She has lived the worst life an American can, more on the streets than off. During her bouts with homelessness her abuser/boyfriend/pimp/dealer’s name was Dax. I’ve heard that he had (has?) a wife and children. She once tried to light my mother’s hair on fire. She secretly moved into my college dorm, and loudly (in the dorm hallway) accused my father of raping me (not true). One of the several times she was institutionalized, my family found kitchen knives under the mattress in her apartment. She has had five pregnancies: three abortions and two children who grew up in foster care. She loved those kids and was her most stable during the few years they were with her. The state of Florida had her involuntarily “sterilized” after the last pregnancy.

My brother had narcissistic personality disorder and killed himself in 2008, the same week his older son was to graduate from high school. My brother always felt guilty for not rescuing my sister from Dax. He sincerely believed that he could have made her get better. But that’s not why he killed himself.

My mother (who was invited to join Mensa when she was at Purdue University, on a full scholarship, in the 1950s) left me (the youngest child) when I was a freshman in high school (only a few months before my sister had her mental break). It was 1980 when she quit her job as a computer programmer to be with her (literally) toothless boyfriend on a small, remote island off the coast of Florida, where she lived on a boat with no job or telephone (I lived in Ohio). She is surprised that this upsets me. That boyfriend eventually died of cirrhosis, homeless. Her next long-term boyfriend, (the then-ex-boyfriend of my healthy sister) died when he wrapped his car around a telephone pole as he was driving home (drunk) from the American Legion Hall. It was also 1980 when my father re-married, to another alcoholic, this one supposedly recovering. Her name is Janis. Though we lived as family for many years, we no longer talk.

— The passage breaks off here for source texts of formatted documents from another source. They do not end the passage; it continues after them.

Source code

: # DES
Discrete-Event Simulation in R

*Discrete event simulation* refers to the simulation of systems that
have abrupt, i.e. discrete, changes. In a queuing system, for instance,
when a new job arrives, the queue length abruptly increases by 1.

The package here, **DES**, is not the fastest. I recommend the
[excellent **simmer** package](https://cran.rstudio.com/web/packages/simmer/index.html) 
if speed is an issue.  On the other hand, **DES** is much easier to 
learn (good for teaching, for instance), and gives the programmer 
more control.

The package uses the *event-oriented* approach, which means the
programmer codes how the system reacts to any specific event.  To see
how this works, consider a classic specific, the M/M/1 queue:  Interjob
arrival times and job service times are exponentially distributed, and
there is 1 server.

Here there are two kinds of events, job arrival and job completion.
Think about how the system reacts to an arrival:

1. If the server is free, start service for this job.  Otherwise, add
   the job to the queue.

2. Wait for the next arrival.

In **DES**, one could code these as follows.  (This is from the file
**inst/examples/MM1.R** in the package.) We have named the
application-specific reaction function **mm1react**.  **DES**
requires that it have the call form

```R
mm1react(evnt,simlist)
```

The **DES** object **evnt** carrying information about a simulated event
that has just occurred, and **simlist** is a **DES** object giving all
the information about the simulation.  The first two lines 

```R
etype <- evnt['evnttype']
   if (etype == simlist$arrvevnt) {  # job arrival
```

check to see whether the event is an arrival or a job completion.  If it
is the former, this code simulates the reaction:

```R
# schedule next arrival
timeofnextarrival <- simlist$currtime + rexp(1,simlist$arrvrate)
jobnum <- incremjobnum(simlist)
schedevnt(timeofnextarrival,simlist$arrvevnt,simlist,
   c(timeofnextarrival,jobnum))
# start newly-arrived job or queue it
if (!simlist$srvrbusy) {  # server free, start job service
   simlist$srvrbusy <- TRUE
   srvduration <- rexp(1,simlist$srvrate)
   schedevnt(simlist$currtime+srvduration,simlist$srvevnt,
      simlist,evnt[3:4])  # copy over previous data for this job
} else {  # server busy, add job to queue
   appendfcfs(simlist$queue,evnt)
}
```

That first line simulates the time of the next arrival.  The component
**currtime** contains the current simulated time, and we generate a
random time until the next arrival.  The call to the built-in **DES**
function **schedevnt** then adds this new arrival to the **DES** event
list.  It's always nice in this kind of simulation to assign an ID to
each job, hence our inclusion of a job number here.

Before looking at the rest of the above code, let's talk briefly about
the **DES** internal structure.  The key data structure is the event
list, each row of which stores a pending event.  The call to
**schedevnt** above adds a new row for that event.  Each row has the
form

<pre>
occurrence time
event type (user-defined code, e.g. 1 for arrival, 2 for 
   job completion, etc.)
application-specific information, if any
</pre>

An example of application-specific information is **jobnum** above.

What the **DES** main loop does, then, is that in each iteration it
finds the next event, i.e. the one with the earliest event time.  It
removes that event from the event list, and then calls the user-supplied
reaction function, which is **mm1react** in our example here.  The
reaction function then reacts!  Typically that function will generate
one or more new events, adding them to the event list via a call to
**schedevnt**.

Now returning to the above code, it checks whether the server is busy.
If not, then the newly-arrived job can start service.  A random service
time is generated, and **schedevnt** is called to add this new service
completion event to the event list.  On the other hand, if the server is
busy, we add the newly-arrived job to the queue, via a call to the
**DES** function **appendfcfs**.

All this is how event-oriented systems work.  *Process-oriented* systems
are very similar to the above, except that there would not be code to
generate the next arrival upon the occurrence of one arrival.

Writing this down with the intention of publishing it makes me feel somewhat ill. I need you to know that there was good stuff too. Lots of it. But this is what has made me resilient. The specific day-to-day life of a child in such an environment has such extremes of emotion that there’s not much about regular life that can knock me over. It has left me with a profound drive to have a rich and meaningful life. I am intolerant of mediocre numbness.

I do have one healthy, beautiful, determined sister, whom I treasure. She teaches junior-high social studies (so you know she’s resilient, too!). She has two wonderful children who are becoming very interesting adults. My son, their cousin, will hopefully join them in a rich and meaningful life as he, too, grows toward an interesting and healthy adulthood.

Everyone else is kind of on their own. This pile of humanity, plus my absolutely cherished husband, is all I can handle for now.